Member of the Mississippi Senate
- In office c. 1814 – August 15, 1817

Member of the Alabama Senate
- In office August 15, 1817 – 1819

Member of the Texas Senate
- In office 1842 – November 21, 1843

Personal details
- Born: December 10, 1775 Botetourt County, Colony of Virginia, Thirteen Colonies
- Died: November 21, 1843 (aged 67)
- Children: 12, including Andrew Jackson Titus

Military service
- Allegiance: United States
- Branch/service: Army
- Rank: Captain
- Unit: 7th Mississippi Infantry Regiment

= James Titus =

American politician and farmer (1775–1843)

James "Jack" Titus (December 10, 1775 – November 21, 1843) was an American politician and farmer.

== Biography ==
Titus was born on December 10, 1775, in Botetourt County, Colony of Virginia, to Ebenezer and Rachel Mathews Bowen Titus. In 1870, his family moved to a 320-acre property near Fort Nashborough, given to his father in compensation for fighting in the American Revolutionary War.

In 1809, Titus and his family moved to the Mississippi Territory, and was appointed captain of the 7th Mississippi Infantry Regiment. By 1814, he was serving in the Mississippi State Senate, and also served as its last president before statehood.

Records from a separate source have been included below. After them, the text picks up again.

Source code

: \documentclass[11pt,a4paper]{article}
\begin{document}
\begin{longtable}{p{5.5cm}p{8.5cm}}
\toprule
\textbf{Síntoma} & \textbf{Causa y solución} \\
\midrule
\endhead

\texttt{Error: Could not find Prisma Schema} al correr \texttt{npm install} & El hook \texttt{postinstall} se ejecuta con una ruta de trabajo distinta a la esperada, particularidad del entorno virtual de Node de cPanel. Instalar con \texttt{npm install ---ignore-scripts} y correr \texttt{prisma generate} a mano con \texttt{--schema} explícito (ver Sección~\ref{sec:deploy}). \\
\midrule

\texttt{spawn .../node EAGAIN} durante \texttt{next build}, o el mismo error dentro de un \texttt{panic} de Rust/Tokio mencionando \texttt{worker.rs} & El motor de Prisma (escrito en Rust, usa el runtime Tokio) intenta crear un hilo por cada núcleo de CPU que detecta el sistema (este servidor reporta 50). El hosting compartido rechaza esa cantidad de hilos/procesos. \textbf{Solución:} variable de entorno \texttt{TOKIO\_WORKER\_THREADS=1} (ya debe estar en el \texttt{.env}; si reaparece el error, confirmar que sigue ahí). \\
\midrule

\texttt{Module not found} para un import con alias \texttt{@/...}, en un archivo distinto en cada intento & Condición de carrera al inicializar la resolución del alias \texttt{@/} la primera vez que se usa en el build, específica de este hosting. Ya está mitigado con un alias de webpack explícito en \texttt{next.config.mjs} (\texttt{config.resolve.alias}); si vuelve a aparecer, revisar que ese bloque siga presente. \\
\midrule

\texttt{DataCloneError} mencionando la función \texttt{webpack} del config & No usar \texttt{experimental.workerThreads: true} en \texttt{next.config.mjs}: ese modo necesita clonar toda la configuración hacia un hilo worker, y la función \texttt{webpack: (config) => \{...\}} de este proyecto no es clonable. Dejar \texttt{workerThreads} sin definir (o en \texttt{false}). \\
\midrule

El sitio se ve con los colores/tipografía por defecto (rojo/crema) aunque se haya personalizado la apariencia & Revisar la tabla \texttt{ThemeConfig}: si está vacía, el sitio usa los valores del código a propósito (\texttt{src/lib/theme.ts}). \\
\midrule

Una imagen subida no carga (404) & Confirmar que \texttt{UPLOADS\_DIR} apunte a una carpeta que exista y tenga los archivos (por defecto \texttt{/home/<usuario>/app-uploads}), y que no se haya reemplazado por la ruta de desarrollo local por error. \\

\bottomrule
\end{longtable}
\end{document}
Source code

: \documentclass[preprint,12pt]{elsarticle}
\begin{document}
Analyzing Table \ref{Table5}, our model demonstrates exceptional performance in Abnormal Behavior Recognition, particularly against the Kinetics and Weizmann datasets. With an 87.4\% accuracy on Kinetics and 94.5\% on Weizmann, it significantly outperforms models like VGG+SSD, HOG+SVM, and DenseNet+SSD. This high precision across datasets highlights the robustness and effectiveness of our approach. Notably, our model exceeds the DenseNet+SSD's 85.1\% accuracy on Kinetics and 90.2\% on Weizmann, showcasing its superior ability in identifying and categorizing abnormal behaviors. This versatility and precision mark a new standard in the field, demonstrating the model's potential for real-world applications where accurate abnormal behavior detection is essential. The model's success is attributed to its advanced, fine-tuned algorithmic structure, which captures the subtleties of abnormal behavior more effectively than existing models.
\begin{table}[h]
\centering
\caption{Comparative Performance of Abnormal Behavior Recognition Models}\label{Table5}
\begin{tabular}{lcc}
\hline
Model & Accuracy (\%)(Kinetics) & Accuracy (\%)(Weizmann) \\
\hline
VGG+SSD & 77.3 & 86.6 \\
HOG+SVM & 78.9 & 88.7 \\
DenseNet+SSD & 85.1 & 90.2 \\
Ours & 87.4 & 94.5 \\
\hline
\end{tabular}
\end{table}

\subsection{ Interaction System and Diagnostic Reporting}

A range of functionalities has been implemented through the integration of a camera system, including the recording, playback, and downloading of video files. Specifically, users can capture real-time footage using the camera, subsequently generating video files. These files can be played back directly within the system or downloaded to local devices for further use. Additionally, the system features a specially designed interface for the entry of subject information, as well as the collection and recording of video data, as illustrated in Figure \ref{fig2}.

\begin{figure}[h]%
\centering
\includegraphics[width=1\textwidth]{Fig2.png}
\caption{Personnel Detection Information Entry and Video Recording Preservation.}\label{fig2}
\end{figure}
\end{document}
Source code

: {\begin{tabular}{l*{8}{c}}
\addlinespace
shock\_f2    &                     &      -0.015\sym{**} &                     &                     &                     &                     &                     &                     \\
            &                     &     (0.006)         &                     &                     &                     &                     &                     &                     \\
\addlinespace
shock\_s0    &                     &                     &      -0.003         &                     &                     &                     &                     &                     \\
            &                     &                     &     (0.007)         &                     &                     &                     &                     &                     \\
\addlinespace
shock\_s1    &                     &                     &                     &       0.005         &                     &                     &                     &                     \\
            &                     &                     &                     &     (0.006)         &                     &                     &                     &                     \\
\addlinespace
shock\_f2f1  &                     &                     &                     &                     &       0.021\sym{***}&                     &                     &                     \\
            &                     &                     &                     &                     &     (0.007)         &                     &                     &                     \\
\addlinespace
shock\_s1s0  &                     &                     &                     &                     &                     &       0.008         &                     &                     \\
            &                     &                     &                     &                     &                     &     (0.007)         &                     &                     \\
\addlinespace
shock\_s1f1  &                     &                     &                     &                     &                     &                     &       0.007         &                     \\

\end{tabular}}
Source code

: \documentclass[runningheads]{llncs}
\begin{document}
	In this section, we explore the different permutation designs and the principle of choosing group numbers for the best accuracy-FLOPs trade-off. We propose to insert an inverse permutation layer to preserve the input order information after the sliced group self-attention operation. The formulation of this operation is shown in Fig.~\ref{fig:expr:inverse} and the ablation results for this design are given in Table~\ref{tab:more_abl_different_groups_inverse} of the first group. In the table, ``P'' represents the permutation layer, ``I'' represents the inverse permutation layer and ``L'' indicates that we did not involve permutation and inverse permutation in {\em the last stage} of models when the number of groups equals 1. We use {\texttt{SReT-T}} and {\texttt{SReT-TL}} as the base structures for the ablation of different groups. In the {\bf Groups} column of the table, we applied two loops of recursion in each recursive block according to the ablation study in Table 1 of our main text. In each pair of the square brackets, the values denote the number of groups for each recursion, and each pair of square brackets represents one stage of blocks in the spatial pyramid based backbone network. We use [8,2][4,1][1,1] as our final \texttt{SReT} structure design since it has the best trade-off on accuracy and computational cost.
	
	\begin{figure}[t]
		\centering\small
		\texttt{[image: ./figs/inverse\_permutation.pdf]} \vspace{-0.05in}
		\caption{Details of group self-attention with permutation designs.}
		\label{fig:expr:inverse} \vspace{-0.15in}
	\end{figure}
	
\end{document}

When the Alabama Territory was established in 1817, Titus' position was transferred to the Alabama Senate. Though, he was the only one of three senator present at the meeting in St. Stephens. The other two senators, Robert Beatty, had resigned, and Joseph Carson, had died. He still organized the senate, nominated himself, and voted on bills. He and John Williams Walker were responsible for Alabama's statehood.

In 1837, he and his family moved to Red River County, Texas, and was elected to the Texas Senate in 1842, to replace Robert Potter, and served until his death in office on November 21, 1843. He was buried in Savannah Cemetery, in Avery, Texas. His son Andrew was also a politician.